Generally speaking, it’s a fun project – and it’s actually something I can go back to quite quickly (once I go over the shock of “urgh C++” – I actually DO like C++, but I did AoC in Go, and it’s a fairly different language) and implement a thing or two here or there, which is nice. For instance, a few months ago, I went “given my current code, can I add support for Julia sets within 10 minutes before going to bed?” and the answer was yes:

Julia set for z = -0.4+0.6i

New year, new 52frames

A while ago, I participated somewhat regularly to the 52frames challenge. 52 weeks, 52 themes, 52 pictures. I kind of liked it, the themes are typically “challenging, but open enough”, and I quite like the “extra credit” that allows to either add another constraint or not.
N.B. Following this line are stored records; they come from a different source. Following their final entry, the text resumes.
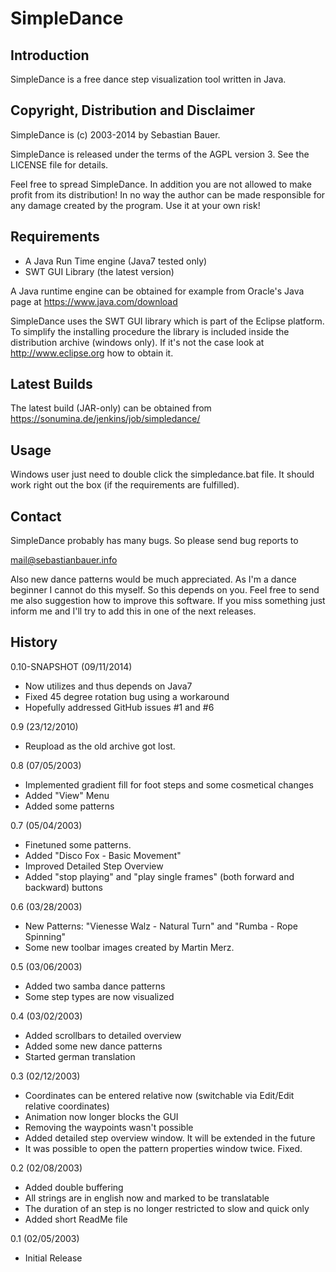 SimpleDance
===========

Introduction
------------

SimpleDance is a free dance step visualization tool written in Java.

Copyright, Distribution and Disclaimer
--------------------------------------

SimpleDance is (c) 2003-2014 by Sebastian Bauer.

SimpleDance is released under the terms of the AGPL version 3.
See the LICENSE file for details.

Feel free to spread SimpleDance. In addition you are not allowed
to make profit from its distribution! In no way the author can be
made responsible for any damage created by the program. Use it at
your own risk!

Requirements
------------

 - A Java Run Time engine (Java7 tested only)
 - SWT GUI Library (the latest version)

A Java runtime engine can be obtained for example from
Oracle's Java page at
 https://www.java.com/download

SimpleDance uses the SWT GUI library which is part of the Eclipse
platform. To simplify the installing procedure the library is included
inside the distribution archive (windows only). If it's not the case
look at http://www.eclipse.org how to obtain it.

Latest Builds
-------------

The latest build (JAR-only) can be obtained from
 https://sonumina.de/jenkins/job/simpledance/

Usage
-----
Windows user just need to double click the simpledance.bat file. It
should work right out the box (if the requirements are fulfilled).


Contact
-------
SimpleDance probably has many bugs. So please send bug reports to

 [mail@sebastianbauer.info](mailto:mail@sebastianbauer.info)

Also new dance patterns would be much appreciated. As I'm a dance
beginner I cannot do this myself. So this depends on you.
Feel free to send me also suggestion how to improve this software.
If you miss something just inform me and I'll try to add this in
one of the next releases.

History
-------

0.10-SNAPSHOT (09/11/2014)

 - Now utilizes and thus depends on Java7
 - Fixed 45 degree rotation bug using a workaround
 - Hopefully addressed GitHub issues #1 and #6

0.9 (23/12/2010)

 - Reupload as the old archive got lost.

0.8 (07/05/2003)

 - Implemented gradient fill for foot steps and some cosmetical changes
 - Added "View" Menu
 - Added some patterns

0.7 (05/04/2003)

 - Finetuned some patterns.
 - Added "Disco Fox - Basic Movement"
 - Improved Detailed Step Overview
 - Added "stop playing" and "play single frames" (both forward and
   backward) buttons

0.6 (03/28/2003)

 - New Patterns: "Vienesse Walz - Natural Turn" and "Rumba - Rope Spinning"
 - Some new toolbar images created by Martin Merz.

0.5 (03/06/2003)

 - Added two samba dance patterns
 - Some step types are now visualized

0.4 (03/02/2003)

 - Added scrollbars to detailed overview
 - Added some new dance patterns
 - Started german translation

0.3 (02/12/2003)

 - Coordinates can be entered relative now
   (switchable via Edit/Edit relative coordinates)
 - Animation now longer blocks the GUI
 - Removing the waypoints wasn't possible
 - Added detailed step overview window. It will be extended in
   the future
 - It was possible to open the pattern properties window twice.
   Fixed.

0.2 (02/08/2003)

 - Added double buffering
 - All strings are in english now and marked to be translatable
 - The duration of an step is no longer restricted to slow and quick only
 - Added short ReadMe file

0.1 (02/05/2003)

 - Initial Release

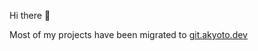 Hi there 👋

Most of my projects have been migrated to [git.akyoto.dev](https://git.akyoto.dev/explore/repos)
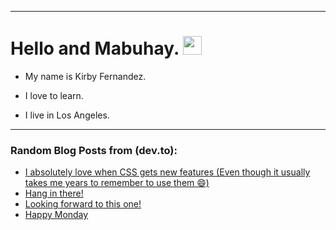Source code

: 
<img src="https://komarev.com/ghpvc/?username=kirbygit&style=flat-square&color=blue" alt=""/>

---
<h1>
  Hello and Mabuhay.
  <img src="https://media.giphy.com/media/hvRJCLFzcasrR4ia7z/giphy.gif" width="30px"/>
</h1>

- My name is Kirby Fernandez.

- I love to learn.

- I live in Los Angeles.

---

### Random Blog Posts from (dev.to):
<!-- BLOG-POST-LIST:START -->
- [I absolutely love when CSS gets new features &lpar;Even though it usually takes me years to remember to use them 😄&rpar;](https://dev.to/ben/i-absolutely-love-when-css-gets-new-features-even-though-it-usually-takes-me-years-to-remember-to-11po)
- [Hang in there!](https://dev.to/ben/hang-in-there-4iog)
- [Looking forward to this one!](https://dev.to/ben/looking-forward-to-this-one-22lb)
- [Happy Monday](https://dev.to/ben/happy-monday-e6m)
<!-- BLOG-POST-LIST:END -->
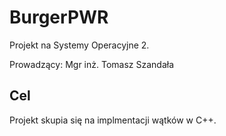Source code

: # BurgerPWR
Projekt na Systemy Operacyjne 2.

Prowadzący: Mgr inż. Tomasz Szandała

## Cel
Projekt skupia się na implmentacji wątków w C++.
But eventually I ended up missing a week, two weeks, … many weeks, and it disappeared from the “things I do”.

New year times are obviously a “common” time to re-start that kind of challenges, and since I’m the least original person in the world, well, I’m restarting a run this week – I checked earlier that I still had an active ID, and I intend to submit a picture for this week’s challenge, Self-Portrait.

And since I decided I’d put more content on my blog, I’ll also post what I do here whenever the album is published (typically on Wednesdays, if I remember correctly) – in a way, I’m adding some additional accountability 😉

So – see you next week – in the meantime, I need to shoot a self-portrait 🙂 (Well, another one. The one on top of this post is a few months old already.)

#balisebooks from the end of the year

(Ce billet est traduit en français ici : #balisebooks de fin d’année)

I’m so behind on my reporting that it’s not even funny. So, the plan: remove the backlog before new year, and start 2019 on a reasonably clean slate. Let’s go!

Crazy Rich Asians / China Rich Girlfriend / Rich People Problems – Kevin Kwan – the story starts with Rachel, whose boyfriend invites her to meet his family in Singapore, without even hinting that his family (and the people who gravitate around it) is richer than rich – and not necessarily behaving in a “not richer than rich” way. Drama ensues, and continues for two more books. I liked it way (way) more than I thought I would – it does have a Downton Abbey meets Gossip Girl in Singapore kind of feel, it’s generally pretty funny, many characters are likeable (and you love to hate the ones you do), the sprinkling of Malay and Chinese expressions in the dialogs is pretty well done, and that series made me SO HUNGRY, there is SO MUCH FOOD!

Site Reliability Engineering – How Google Runs Production Systems – edited by Betsy Beyer, Chris Jones, Jennifer Petoff and Niall Richard Murphy – a very nice collection of essays around the SRE theme, on topics that range from “how to organize on-call in your team” to “how to handle consensus in a distributed system” via “what’s a cascading failure and how to deal with it”, with an interesting mix of “organisational” topics and “highly technical” topics.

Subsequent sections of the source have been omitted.